10 Ghosts of the Most Famous Historical Figures and Where to Find Them

10 Ghosts of the Most Famous Historical Figures and Where to Find Them

Tim Flight - May 1, 2018

10 Ghosts of the Most Famous Historical Figures and Where to Find Them
Abraham Lincoln, photographed in Springfield, Ill., 1846 or 1847. Wikimedia Commons

Abraham Lincoln

Quite the opposite of Henry VIII, Abraham Lincoln (1809-65) is fondly-remembered as one of America’s greatest presidents. Defeating the slave-owning South and ordering the Emancipation Proclamation make him especially palatable to our enlightened age, regardless of his real motives and actual views on race. His legend was only added to by his untimely death at the hands of John Wilkes Booth at Ford’s Theatre: the Confederate spy killing the relaxing abolitionist is a powerful image, and one that casts Lincoln forever as the ‘good guy’. Lincoln is commemorated on US currency, Mount Rushmore, and his elaborate tomb in Springfield, Illinois.

Lincoln’s ghost is still frequently reported, especially at the White House. According to apocryphal legend, Sir Winston Churchill had an encounter with the phantom in the 1940s. Displeased to have been assigned the Lincoln Bedroom, so the story goes, Churchill strode from a lengthy soak in the bath completely naked except for his usual cigar perched on his lips, and was startled to see Abraham Lincoln himself leaning on the mantelpiece. With his legendary wit, Churchill is said to have quipped, ‘Good evening, Mr. President, you seem to have me at a disadvantage’, at which Lincoln chuckled, and disappeared.

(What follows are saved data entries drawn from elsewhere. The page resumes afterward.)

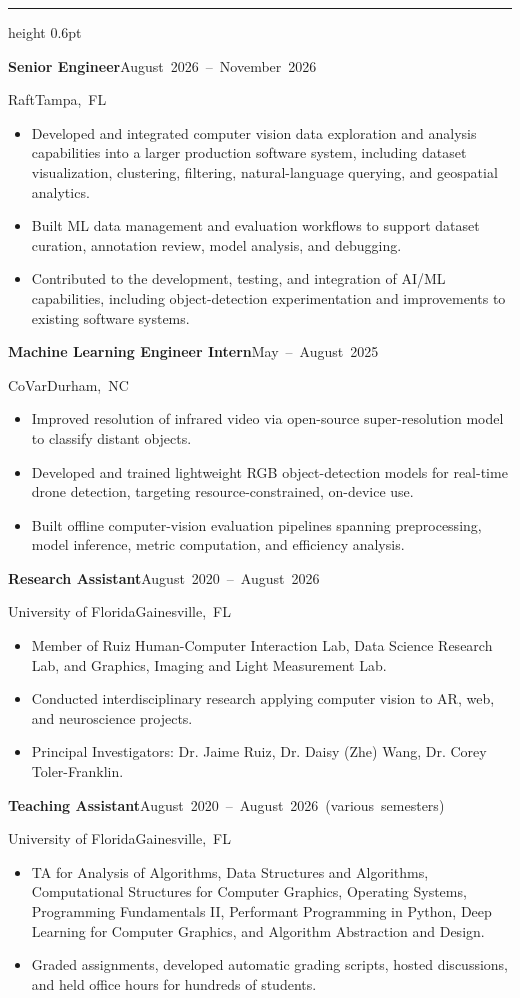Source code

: \documentclass[11pt,letterpaper]{article}
\newcommand{\cvsection}[1]{\par\addvspace{11pt}\Needspace{5\baselineskip}{\fontsize{12}{14}\selectfont\textbf{\MakeUppercase{#1}}}\par\nobreak\vspace{2pt}\hrule height 0.6pt\nobreak\vspace{5pt}}
\newcommand{\cvrow}[2]{\noindent #1\hfill\mbox{#2}\par}
\newcommand{\cvrole}[4]{\par\addvspace{5pt}\Needspace{4\baselineskip}\cvrow{\textbf{#1}}{#2}\cvrow{#3}{#4}}
\begin{document}
\cvsection{Employment}
\cvrole{Senior Engineer}{August 2026 – November 2026}{Raft}{Tampa, FL}
\begin{itemize}
\item Developed and integrated computer vision data exploration and analysis capabilities into a larger production software system, including dataset visualization, clustering, filtering, natural-language querying, and geospatial analytics.
\item Built ML data management and evaluation workflows to support dataset curation, annotation review, model analysis, and debugging.
\item Contributed to the development, testing, and integration of AI/ML capabilities, including object-detection experimentation and improvements to existing software systems.
\end{itemize}
\cvrole{Machine Learning Engineer Intern}{May – August 2025}{CoVar}{Durham, NC}
\begin{itemize}
\item Improved resolution of infrared video via open-source super-resolution model to classify distant objects.
\item Developed and trained lightweight RGB object-detection models for real-time drone detection, targeting resource-constrained, on-device use.
\item Built offline computer-vision evaluation pipelines spanning preprocessing, model inference, metric computation, and efficiency analysis.
\end{itemize}
\cvrole{Research Assistant}{August 2020 – August 2026}{University of Florida}{Gainesville, FL}
\begin{itemize}
\item Member of Ruiz Human-Computer Interaction Lab, Data Science Research Lab, and Graphics, Imaging and Light Measurement Lab.
\item Conducted interdisciplinary research applying computer vision to AR, web, and neuroscience projects.
\item Principal Investigators: Dr. Jaime Ruiz, Dr. Daisy (Zhe) Wang, Dr. Corey Toler-Franklin.
\end{itemize}
\cvrole{Teaching Assistant}{August 2020 – August 2026 (various semesters)}{University of Florida}{Gainesville, FL}
\begin{itemize}
\item TA for Analysis of Algorithms, Data Structures and Algorithms, Computational Structures for Computer Graphics, Operating Systems, Programming Fundamentals II, Performant Programming in Python, Deep Learning for Computer Graphics, and Algorithm Abstraction and Design.
\item Graded assignments, developed automatic grading scripts, hosted discussions, and held office hours for hundreds of students.
\end{itemize}
\end{document}
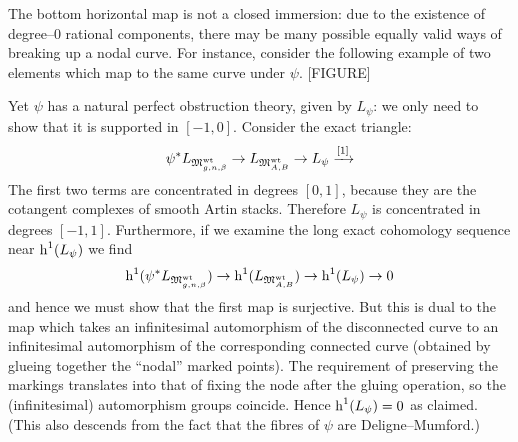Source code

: \begin{remark}
The bottom horizontal map is not a closed immersion: due to the existence of degree--$0$ rational components, there may be many possible equally valid ways of breaking up a nodal curve. For instance, consider the following example of two elements which map to the same curve under $\psi$.
[FIGURE]

Yet $\psi$ has a natural perfect obstruction theory, given by $L_{\psi}$: we only need to show that it is supported in $[-1,0]$. Consider the exact triangle:
\begin{equation*} \psi^* L_{\mathfrak M_{g,n,\beta}^{\operatorname{wt}}} \rightarrow L_{\mathfrak M_{A,B}^{\operatorname{wt}}} \rightarrow L_\psi \xrightarrow{[1]} \end{equation*}
The first two terms are concentrated in degrees $[0,1]$, because they are the cotangent complexes of smooth Artin stacks. Therefore $L_\psi$ is concentrated in degrees $[-1,1]$. Furthermore, if we examine the long exact cohomology sequence near $\operatorname{h}^1(L_\psi)$ we find
\begin{equation*} \operatorname{h}^1(\psi^* L_{\mathfrak M_{g,n,\beta}^{\operatorname{wt}}}) \rightarrow \operatorname{h}^1(L_{\mathfrak M_{A,B}^{\operatorname{wt}}}) \rightarrow \operatorname{h}^1(L_\psi) \rightarrow 0 \end{equation*}
and hence we must show that the first map is surjective. But this is dual to the map which takes an infinitesimal automorphism of the disconnected curve to an infinitesimal automorphism of the corresponding connected curve (obtained by glueing together the ``nodal'' marked points). The requirement of preserving the markings translates into that of fixing the node after the gluing operation, so the (infinitesimal) automorphism groups coincide. Hence $\operatorname{h}^1(L_\psi) = 0$ as claimed. (This also descends from the fact that the fibres of $\psi$ are Deligne--Mumford.)
\end{remark}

Most of Lincoln’s appearances at the White House occur around the Lincoln Bedroom. He has been seen reclining on the bed, heard rapping at the door, and caused Eleanor Roosevelt’s dog, Fala, to bark at nothing (presumed to be Lincoln, though Eleanor did not specify why). Another guest of the bedroom, Queen Wilhelmina of the Netherlands, said that in 1942 she answered a knock at the door to find Lincoln in his customary frock coat and top hat, causing her to faint. Lincoln has also been seen at his own tomb and a portrait of his wife, Mary Todd Lincoln.

Lincoln’s ghostly returns to his grave and wife’s portrait are fairly common ghostly phenomena, but his alleged presence at the White House is more intriguing. The activity taking place during Franklin D. Roosevelt’s presidency, witnessed by Queen Wilhelmina and Churchill, coincides with World War II. After the Japanese bombing of Pearl Harbour in 1941, America ended its policy of non-interventionism, and entered the fray. The attack on American soil was the worst since the Civil War ended in 1865, and despite a number of smaller conflicts in the intervening 74 years, must have brought back memories of the latter conflict.

It is unsurprising, therefore, that some started to imagine that Abraham Lincoln, the great American hero and war time president, had returned to keep a watchful eye over proceedings. Tales of his appearance to two prominent Allies can also be interpreted as a mark of acceptance (and forgiveness, in Churchill’s case, given the British assistance surreptitiously given to the Confederacy during the Civil War). Lincoln’s presence was thus something of a comfort, comparable to the example of Sir Francis Drake’s ghost in England featured below. Readers can decide for themselves whether Lincoln’s ghost is currently needed at the White House.